[[ MATERIAL TO PROCESS, beginning ]]

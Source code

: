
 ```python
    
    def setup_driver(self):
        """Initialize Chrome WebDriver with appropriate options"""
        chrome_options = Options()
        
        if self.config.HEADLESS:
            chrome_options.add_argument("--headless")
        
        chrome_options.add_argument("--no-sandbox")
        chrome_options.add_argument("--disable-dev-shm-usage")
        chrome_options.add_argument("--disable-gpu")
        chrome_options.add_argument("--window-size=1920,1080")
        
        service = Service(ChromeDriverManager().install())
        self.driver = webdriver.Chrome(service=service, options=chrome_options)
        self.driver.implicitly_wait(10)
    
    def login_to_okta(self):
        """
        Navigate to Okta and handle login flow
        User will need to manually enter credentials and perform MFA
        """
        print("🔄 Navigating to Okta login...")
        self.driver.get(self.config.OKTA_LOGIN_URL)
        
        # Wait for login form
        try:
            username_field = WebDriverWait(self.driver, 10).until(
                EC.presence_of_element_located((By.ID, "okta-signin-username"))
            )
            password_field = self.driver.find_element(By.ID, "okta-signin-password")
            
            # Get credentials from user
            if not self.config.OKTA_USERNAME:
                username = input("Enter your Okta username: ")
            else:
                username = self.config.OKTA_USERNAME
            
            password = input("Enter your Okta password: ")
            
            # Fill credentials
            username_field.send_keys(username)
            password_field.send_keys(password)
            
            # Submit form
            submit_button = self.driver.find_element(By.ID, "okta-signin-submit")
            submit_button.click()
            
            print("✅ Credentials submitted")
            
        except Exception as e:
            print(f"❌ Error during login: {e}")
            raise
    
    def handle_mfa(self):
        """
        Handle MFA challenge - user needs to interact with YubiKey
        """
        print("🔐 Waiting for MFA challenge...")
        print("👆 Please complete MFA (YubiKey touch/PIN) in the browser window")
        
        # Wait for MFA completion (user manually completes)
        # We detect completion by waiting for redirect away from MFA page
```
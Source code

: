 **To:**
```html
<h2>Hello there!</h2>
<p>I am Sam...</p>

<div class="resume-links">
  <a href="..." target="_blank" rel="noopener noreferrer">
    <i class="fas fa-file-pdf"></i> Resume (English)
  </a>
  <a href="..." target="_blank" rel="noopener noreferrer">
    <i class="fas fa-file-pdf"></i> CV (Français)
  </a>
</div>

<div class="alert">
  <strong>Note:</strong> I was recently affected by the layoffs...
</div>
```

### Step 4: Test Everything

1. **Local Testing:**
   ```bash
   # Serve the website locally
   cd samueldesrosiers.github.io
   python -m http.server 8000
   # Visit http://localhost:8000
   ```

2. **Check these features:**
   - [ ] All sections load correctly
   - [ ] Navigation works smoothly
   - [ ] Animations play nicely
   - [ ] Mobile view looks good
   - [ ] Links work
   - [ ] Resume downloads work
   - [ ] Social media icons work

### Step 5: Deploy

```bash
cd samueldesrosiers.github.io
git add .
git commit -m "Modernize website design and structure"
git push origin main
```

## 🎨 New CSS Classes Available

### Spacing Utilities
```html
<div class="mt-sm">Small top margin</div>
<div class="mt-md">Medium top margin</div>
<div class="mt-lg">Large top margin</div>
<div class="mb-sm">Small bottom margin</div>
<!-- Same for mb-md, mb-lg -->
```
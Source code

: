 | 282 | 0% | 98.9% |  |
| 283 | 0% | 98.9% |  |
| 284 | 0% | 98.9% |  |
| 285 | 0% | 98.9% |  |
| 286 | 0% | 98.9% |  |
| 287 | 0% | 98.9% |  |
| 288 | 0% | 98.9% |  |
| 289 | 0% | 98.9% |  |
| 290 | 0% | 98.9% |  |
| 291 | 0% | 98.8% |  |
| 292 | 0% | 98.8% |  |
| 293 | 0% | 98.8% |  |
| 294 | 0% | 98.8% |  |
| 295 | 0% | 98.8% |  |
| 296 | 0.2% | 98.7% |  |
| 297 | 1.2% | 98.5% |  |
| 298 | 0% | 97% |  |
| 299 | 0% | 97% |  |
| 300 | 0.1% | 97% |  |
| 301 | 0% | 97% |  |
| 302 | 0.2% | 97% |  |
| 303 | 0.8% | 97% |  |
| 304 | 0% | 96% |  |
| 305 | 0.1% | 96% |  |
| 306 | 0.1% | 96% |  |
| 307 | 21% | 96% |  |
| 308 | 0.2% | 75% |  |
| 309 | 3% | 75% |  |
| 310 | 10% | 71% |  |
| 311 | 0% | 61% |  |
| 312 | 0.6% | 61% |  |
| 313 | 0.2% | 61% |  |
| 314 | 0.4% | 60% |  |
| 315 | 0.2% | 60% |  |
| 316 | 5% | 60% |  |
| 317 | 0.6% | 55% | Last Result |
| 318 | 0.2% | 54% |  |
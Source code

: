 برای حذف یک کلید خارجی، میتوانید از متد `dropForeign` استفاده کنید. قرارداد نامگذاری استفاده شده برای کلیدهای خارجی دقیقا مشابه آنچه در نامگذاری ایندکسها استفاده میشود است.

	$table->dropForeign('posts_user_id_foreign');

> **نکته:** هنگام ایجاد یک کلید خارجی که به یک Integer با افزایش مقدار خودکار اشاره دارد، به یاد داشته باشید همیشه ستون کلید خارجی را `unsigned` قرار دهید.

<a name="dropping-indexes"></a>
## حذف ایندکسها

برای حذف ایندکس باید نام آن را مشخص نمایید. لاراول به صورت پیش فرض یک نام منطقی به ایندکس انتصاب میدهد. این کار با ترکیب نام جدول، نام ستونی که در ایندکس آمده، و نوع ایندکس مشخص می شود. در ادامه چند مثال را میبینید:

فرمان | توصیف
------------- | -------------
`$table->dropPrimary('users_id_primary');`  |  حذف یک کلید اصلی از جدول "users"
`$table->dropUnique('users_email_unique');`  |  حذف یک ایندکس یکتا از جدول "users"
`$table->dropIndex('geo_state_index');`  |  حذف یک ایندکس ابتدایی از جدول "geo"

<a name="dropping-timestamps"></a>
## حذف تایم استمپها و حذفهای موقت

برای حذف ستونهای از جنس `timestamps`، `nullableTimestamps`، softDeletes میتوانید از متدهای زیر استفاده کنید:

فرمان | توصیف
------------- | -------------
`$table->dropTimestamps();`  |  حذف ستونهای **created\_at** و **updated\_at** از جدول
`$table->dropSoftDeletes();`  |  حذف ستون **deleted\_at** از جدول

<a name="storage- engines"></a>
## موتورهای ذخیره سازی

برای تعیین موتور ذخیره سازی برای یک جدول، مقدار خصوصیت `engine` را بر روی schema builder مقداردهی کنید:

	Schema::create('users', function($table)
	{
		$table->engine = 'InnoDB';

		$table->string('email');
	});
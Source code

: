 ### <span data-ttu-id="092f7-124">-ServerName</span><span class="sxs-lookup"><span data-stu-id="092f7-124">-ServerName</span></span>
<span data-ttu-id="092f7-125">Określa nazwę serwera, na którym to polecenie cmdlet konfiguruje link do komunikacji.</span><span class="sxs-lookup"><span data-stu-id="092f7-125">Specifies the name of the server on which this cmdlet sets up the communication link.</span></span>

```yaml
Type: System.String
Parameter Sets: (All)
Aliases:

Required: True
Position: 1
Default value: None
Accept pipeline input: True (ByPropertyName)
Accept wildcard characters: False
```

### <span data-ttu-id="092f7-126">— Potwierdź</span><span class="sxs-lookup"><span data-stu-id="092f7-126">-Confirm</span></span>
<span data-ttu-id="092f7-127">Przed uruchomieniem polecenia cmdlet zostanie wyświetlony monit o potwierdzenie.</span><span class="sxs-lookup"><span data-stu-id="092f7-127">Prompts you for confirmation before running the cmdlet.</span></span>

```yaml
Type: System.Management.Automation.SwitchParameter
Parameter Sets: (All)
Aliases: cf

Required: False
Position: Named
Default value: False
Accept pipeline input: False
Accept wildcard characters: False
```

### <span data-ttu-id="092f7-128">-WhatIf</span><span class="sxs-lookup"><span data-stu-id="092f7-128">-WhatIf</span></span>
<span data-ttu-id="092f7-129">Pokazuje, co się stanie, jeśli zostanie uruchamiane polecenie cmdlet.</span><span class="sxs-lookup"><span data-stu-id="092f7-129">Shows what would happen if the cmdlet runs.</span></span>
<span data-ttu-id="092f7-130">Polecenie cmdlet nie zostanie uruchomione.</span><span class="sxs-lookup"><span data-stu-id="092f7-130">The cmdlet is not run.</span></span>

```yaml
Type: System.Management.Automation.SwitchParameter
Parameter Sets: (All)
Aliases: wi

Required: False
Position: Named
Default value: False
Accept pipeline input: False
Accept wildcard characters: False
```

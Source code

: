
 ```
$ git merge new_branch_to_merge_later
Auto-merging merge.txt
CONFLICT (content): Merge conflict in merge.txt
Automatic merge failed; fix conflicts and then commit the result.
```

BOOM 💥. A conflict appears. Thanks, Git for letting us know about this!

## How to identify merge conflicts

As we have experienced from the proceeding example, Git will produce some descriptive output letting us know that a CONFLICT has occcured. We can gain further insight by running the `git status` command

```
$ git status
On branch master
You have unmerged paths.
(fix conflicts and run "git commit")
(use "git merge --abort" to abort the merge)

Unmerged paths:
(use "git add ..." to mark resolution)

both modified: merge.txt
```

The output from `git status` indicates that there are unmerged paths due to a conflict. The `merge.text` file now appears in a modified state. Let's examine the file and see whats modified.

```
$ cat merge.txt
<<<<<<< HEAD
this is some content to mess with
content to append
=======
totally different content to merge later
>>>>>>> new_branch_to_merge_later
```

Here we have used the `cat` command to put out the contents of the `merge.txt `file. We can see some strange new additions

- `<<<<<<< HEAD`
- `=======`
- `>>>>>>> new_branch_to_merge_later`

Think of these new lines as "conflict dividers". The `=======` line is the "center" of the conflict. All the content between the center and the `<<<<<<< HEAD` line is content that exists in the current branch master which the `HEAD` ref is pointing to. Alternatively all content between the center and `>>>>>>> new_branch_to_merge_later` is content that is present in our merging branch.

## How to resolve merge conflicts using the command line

[[ MATERIAL TO PROCESS, end ]]

-- PROBLEM DESCRIPTION --
Beginning at the line with "### Spacing Utilities" and stopping after the line with "284 | 0% | 98.9%", please write out every line of the data above exactly and nothing else.

-- TASK RESULT --
### Spacing Utilities
```html
<div class="mt-sm">Small top margin</div>
<div class="mt-md">Medium top margin</div>
<div class="mt-lg">Large top margin</div>
<div class="mb-sm">Small bottom margin</div>
<!-- Same for mb-md, mb-lg -->
```
Source code

: | 282 | 0% | 98.9% |  |
| 283 | 0% | 98.9% |  |
| 284 | 0% | 98.9% |  |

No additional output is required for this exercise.